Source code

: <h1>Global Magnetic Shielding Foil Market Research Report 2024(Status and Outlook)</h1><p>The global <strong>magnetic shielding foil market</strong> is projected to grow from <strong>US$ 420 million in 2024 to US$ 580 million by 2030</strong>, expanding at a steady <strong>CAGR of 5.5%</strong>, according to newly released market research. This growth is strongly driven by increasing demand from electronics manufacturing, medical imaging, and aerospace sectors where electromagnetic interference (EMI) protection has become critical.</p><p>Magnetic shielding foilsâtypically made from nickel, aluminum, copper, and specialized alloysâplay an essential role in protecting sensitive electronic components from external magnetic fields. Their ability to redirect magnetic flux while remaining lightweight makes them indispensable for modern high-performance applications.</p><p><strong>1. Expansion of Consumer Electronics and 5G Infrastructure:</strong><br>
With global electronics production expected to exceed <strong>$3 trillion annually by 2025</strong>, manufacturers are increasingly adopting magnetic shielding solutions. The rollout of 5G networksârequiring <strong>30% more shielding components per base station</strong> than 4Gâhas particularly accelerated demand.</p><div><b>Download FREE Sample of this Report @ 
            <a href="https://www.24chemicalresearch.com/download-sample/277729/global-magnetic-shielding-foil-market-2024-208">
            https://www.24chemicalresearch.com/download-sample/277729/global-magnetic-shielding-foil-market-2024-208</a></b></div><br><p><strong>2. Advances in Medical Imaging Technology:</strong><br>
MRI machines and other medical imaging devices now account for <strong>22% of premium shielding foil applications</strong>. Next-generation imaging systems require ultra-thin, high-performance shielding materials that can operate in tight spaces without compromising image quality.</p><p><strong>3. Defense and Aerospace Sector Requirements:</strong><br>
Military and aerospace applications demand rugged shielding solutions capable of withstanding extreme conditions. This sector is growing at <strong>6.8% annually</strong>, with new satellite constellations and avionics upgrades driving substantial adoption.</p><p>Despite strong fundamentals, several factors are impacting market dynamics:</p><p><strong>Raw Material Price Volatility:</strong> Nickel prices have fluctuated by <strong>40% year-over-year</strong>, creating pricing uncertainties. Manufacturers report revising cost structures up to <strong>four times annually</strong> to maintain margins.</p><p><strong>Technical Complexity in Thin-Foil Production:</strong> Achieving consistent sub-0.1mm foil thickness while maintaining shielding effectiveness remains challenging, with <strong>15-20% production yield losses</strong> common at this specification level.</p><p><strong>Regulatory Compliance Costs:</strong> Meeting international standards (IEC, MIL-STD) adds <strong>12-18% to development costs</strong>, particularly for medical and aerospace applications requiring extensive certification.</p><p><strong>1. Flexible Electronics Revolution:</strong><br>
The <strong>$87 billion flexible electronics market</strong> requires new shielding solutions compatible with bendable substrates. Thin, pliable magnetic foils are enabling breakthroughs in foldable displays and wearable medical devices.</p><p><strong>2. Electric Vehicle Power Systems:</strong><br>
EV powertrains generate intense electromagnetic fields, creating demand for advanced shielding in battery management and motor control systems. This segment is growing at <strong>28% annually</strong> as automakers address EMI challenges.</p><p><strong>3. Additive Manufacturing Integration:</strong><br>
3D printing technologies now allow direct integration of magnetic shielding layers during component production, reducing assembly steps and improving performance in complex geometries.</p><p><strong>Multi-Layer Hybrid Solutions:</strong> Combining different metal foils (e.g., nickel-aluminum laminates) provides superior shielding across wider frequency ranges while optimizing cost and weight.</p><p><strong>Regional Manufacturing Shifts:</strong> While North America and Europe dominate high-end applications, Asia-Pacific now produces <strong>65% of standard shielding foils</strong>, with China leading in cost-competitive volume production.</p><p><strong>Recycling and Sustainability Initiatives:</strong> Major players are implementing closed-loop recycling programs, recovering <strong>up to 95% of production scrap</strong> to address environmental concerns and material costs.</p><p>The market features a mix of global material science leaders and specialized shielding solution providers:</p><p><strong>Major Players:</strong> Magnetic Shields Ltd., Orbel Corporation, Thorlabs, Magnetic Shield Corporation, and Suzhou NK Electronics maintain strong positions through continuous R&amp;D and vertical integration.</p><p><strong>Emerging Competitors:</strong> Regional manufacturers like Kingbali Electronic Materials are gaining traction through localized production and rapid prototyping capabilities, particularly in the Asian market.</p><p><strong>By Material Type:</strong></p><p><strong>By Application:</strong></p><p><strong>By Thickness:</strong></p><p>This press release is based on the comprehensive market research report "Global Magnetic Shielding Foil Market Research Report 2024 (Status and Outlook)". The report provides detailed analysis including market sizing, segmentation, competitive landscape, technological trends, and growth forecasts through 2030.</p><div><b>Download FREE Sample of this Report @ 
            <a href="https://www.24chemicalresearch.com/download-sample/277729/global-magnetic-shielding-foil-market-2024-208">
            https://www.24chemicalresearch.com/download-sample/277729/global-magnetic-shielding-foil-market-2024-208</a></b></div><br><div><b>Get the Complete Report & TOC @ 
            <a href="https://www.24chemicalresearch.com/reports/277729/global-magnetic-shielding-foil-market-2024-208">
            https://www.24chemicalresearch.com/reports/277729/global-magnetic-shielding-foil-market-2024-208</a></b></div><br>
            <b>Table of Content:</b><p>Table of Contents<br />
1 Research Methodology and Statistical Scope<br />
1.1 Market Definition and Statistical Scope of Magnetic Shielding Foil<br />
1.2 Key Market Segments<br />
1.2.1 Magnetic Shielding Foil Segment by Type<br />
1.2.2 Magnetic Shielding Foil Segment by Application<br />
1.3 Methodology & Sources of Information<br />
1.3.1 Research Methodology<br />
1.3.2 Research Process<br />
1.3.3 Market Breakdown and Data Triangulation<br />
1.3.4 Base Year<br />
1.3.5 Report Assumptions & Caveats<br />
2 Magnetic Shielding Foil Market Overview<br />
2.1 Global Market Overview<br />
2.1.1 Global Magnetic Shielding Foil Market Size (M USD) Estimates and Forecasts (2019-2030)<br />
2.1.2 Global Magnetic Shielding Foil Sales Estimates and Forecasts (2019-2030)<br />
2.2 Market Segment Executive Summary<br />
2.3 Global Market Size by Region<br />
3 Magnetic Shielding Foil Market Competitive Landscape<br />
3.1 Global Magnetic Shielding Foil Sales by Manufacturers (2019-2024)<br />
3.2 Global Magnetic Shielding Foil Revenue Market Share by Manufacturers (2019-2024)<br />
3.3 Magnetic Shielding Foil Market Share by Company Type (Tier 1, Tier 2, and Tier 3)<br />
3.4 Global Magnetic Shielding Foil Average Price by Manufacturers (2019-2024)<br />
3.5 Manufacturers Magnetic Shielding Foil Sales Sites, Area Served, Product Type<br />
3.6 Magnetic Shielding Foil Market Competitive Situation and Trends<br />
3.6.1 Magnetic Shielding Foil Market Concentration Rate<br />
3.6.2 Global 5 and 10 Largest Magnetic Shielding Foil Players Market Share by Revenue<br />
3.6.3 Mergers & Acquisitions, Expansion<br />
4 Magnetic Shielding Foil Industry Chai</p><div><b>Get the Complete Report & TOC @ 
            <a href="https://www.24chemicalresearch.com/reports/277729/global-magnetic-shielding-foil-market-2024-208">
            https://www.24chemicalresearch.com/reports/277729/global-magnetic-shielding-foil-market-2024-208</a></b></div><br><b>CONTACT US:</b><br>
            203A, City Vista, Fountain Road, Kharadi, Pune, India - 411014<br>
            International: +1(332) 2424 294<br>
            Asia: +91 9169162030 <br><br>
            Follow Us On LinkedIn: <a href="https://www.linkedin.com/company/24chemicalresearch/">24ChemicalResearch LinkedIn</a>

──────────

# Exercise
The answer should be an exact copy of the lines from the first line of the data through the line with "MRI machines and" and should contain nothing else.

# Exercise answer
Source code

: <h1>Global Magnetic Shielding Foil Market Research Report 2024(Status and Outlook)</h1><p>The global <strong>magnetic shielding foil market</strong> is projected to grow from <strong>US$ 420 million in 2024 to US$ 580 million by 2030</strong>, expanding at a steady <strong>CAGR of 5.5%</strong>, according to newly released market research. This growth is strongly driven by increasing demand from electronics manufacturing, medical imaging, and aerospace sectors where electromagnetic interference (EMI) protection has become critical.</p><p>Magnetic shielding foilsâtypically made from nickel, aluminum, copper, and specialized alloysâplay an essential role in protecting sensitive electronic components from external magnetic fields. Their ability to redirect magnetic flux while remaining lightweight makes them indispensable for modern high-performance applications.</p><p><strong>1. Expansion of Consumer Electronics and 5G Infrastructure:</strong><br>
With global electronics production expected to exceed <strong>$3 trillion annually by 2025</strong>, manufacturers are increasingly adopting magnetic shielding solutions. The rollout of 5G networksârequiring <strong>30% more shielding components per base station</strong> than 4Gâhas particularly accelerated demand.</p><div><b>Download FREE Sample of this Report @ 
            <a href="https://www.24chemicalresearch.com/download-sample/277729/global-magnetic-shielding-foil-market-2024-208">
            https://www.24chemicalresearch.com/download-sample/277729/global-magnetic-shielding-foil-market-2024-208</a></b></div><br><p><strong>2. Advances in Medical Imaging Technology:</strong><br>
MRI machines and other medical imaging devices now account for <strong>22% of premium shielding foil applications</strong>. Next-generation imaging systems require ultra-thin, high-performance shielding materials that can operate in tight spaces without compromising image quality.</p><p><strong>3. Defense and Aerospace Sector Requirements:</strong><br>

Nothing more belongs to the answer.